North Korea could increase its nuclear arsenal to at least 70 fission bombs by 2020, according to interim findings of a study.
“North Korea is likely to be able to build four to eight small nuclear weapons every year, meaning that its stockpile could possibly grow to 79 or more by the end of 2020 while mastering means of their delivery,” Lee Sang-hyun, a senior researcher at the Sejong Institute was quoted as saying by Korea Herald Tuesday.
Lee introduced the interim findings of a comprehensive joint study involving more than 10 diplomatic and security specialists as well as nuclear scientists, economists and psychologists during a seminar hosted in Seoul by the Presidential Committee on Unification Preparation.
In the paper, the team estimated that the communist state held up to 50 kilograms of plutonium and around 300 kilograms of highly enriched uranium.
The projection paints a more advanced scenario of the Kim Jong-un regime’s bomb production capabilities than other assessments, though some put estimate the North could make as many as 100 bombs over the same time frame.

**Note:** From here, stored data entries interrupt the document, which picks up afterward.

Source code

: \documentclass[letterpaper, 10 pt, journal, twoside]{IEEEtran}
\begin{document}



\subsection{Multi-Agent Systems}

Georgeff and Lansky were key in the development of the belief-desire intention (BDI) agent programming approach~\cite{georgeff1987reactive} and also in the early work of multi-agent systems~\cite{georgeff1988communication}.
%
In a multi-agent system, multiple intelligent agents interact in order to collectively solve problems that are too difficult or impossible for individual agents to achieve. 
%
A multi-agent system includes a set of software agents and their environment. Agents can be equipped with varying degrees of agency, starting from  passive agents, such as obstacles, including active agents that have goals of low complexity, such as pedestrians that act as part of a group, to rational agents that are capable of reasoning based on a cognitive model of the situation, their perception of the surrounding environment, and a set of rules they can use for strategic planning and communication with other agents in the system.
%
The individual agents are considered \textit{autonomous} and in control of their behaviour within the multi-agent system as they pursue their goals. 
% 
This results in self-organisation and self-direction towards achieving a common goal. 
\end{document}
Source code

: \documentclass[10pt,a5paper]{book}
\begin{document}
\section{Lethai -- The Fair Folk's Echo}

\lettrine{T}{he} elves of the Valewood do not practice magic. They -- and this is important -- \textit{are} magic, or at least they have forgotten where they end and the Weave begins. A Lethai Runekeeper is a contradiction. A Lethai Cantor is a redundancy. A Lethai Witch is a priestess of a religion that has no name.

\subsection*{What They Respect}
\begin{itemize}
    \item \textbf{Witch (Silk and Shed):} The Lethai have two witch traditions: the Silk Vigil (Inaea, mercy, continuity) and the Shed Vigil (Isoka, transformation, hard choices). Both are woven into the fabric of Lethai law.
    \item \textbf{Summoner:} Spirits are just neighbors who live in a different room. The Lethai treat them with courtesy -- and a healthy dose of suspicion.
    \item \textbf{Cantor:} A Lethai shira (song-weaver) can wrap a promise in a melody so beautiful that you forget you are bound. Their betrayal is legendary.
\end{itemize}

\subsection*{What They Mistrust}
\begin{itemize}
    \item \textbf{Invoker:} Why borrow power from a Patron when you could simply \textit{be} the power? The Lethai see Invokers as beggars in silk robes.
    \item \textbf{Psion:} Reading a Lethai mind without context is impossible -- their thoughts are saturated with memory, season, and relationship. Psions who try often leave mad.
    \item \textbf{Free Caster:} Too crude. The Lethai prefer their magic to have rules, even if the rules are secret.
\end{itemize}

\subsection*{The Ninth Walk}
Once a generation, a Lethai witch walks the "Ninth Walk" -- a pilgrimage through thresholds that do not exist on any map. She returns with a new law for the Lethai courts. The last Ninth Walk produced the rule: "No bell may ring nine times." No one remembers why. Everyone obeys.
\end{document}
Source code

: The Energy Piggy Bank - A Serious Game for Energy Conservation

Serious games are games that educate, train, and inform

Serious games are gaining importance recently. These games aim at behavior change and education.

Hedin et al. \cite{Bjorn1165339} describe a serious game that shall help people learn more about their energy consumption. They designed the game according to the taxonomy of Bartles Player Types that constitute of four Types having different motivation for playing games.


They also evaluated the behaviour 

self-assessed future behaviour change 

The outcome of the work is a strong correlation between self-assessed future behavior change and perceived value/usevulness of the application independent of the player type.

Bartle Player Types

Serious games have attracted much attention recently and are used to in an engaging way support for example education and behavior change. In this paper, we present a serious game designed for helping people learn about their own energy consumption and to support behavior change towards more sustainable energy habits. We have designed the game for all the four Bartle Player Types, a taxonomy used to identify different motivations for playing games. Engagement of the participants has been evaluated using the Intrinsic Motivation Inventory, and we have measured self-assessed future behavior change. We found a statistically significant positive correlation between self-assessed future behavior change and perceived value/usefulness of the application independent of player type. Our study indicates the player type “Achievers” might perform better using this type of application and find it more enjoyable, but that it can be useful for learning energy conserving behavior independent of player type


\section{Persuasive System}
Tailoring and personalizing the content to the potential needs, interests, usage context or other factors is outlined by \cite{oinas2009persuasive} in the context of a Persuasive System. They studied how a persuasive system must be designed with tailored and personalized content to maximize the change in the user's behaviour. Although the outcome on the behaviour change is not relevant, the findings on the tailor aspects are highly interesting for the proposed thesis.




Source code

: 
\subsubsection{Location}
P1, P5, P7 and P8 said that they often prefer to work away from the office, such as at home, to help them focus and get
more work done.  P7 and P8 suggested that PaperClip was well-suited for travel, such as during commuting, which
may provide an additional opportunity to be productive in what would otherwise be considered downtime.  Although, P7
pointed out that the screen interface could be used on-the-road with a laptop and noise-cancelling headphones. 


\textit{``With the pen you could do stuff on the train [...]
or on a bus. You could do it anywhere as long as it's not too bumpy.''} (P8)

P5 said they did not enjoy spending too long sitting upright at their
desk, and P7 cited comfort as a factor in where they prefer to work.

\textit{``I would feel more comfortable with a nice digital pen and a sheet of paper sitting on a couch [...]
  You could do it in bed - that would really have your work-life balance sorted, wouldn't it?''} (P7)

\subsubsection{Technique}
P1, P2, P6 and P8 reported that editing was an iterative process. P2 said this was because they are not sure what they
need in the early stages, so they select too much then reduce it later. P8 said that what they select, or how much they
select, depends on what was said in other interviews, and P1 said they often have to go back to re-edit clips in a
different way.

Early last year, Joel Wit of the US-Korea Institute at the Johns Hopkins University in Washington said the North could have 10 to 16 weapons now, with six to eight of them made from plutonium and four to eight from uranium.
To prevent the forecast from becoming reality, South Korea and the US need to focus on sharpening their long-term strategies, along with their ongoing sanctions drive.
“Our short term outlook is gloomy, as Kim Jong-un would unlikely neither turn to denuclearization negotiations nor give up his nuclear program for now,” Lee said.
“The issue may require a multilayered longer term setup aimed at making the regime choose a nuclear-free economy over its current parallel pursuit of nuclear and economic development, while in the short- and mid-term concentrating international strengths on applying effective sanctions and pressure,” he said.